Allele frequency impacts the cross-ancestry portability of gene expression prediction in lymphoblastoid cell lines

Am J Hum Genet. 2024 Nov 12:S0002-9297(24)00378-1. doi: 10.1016/j.ajhg.2024.10.009. Online ahead of print.

Abstract

Population-level genetic studies are overwhelmingly biased toward European ancestries. Transferring genetic predictions from European ancestries to other ancestries results in a substantial loss of accuracy. Yet, it remains unclear how much various genetic factors, such as causal effect differences, linkage disequilibrium (LD) differences, or allele frequency differences, contribute to the loss of prediction accuracy across ancestries. In this study, we used gene expression levels in lymphoblastoid cell lines to understand how much each genetic factor contributes to lowered portability of gene expression prediction from European to African ancestries. We found that cis-genetic effects on gene expression are highly similar between European and African individuals. However, we found that allele frequency differences of causal variants have a striking impact on prediction portability. For example, portability is reduced by more than 32% when the causal cis-variant is common (minor allele frequency, MAF >5%) in European samples (training population) but is rarer (MAF <5%) in African samples (prediction population). While large allele frequency differences can decrease portability through increasing LD differences, we also determined that causal allele frequency can significantly impact portability when the impact from LD is substantially controlled.

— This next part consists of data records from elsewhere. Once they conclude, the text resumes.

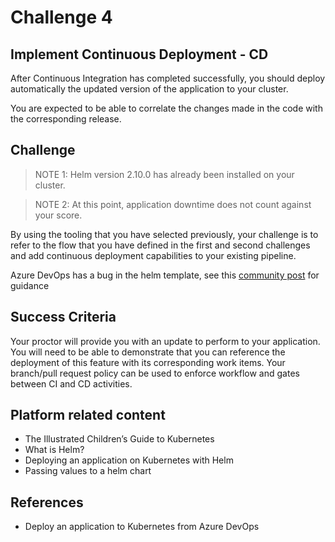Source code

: # Challenge 4

## Implement Continuous Deployment - CD
After Continuous Integration has completed successfully, you should deploy automatically the updated version of the application to your cluster.

You are expected to be able to correlate the changes made in the code with the corresponding release.

## Challenge
> NOTE 1: Helm version 2.10.0 has already been installed on your cluster. 

> NOTE 2: At this point, application downtime does not count against your score.

By using the tooling that you have selected previously, your challenge is to refer to the flow that you have defined in the first and second challenges and add continuous deployment capabilities to your existing pipeline.

Azure DevOps has a bug in the helm template, see this [community post](https://developercommunity.visualstudio.com/content/problem/324154/error-endpoint-auth-data-not-present.html) for guidance

## Success Criteria
Your proctor will provide you with an update to perform to your application. You will need to be able to demonstrate that you can reference the deployment of this feature with its corresponding work items. Your branch/pull request policy can be used to enforce workflow and gates between CI and CD activities.

## Platform related content
- The Illustrated Children’s Guide to Kubernetes
- What is Helm?
- Deploying an application on Kubernetes with Helm
- Passing values to a helm chart

## References
- Deploy an application to Kubernetes from Azure DevOps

This observation suggests that improving statistical fine-mapping alone does not overcome the loss of portability resulting from differences in causal allele frequency. We conclude that causal cis-eQTL effects are highly similar in European and African individuals, and allele frequency differences have a large impact on the accuracy of gene expression prediction.

Keywords: eQTL; expression quantitative trait loci; gene expression; portability; statistical genetics; transcriptome.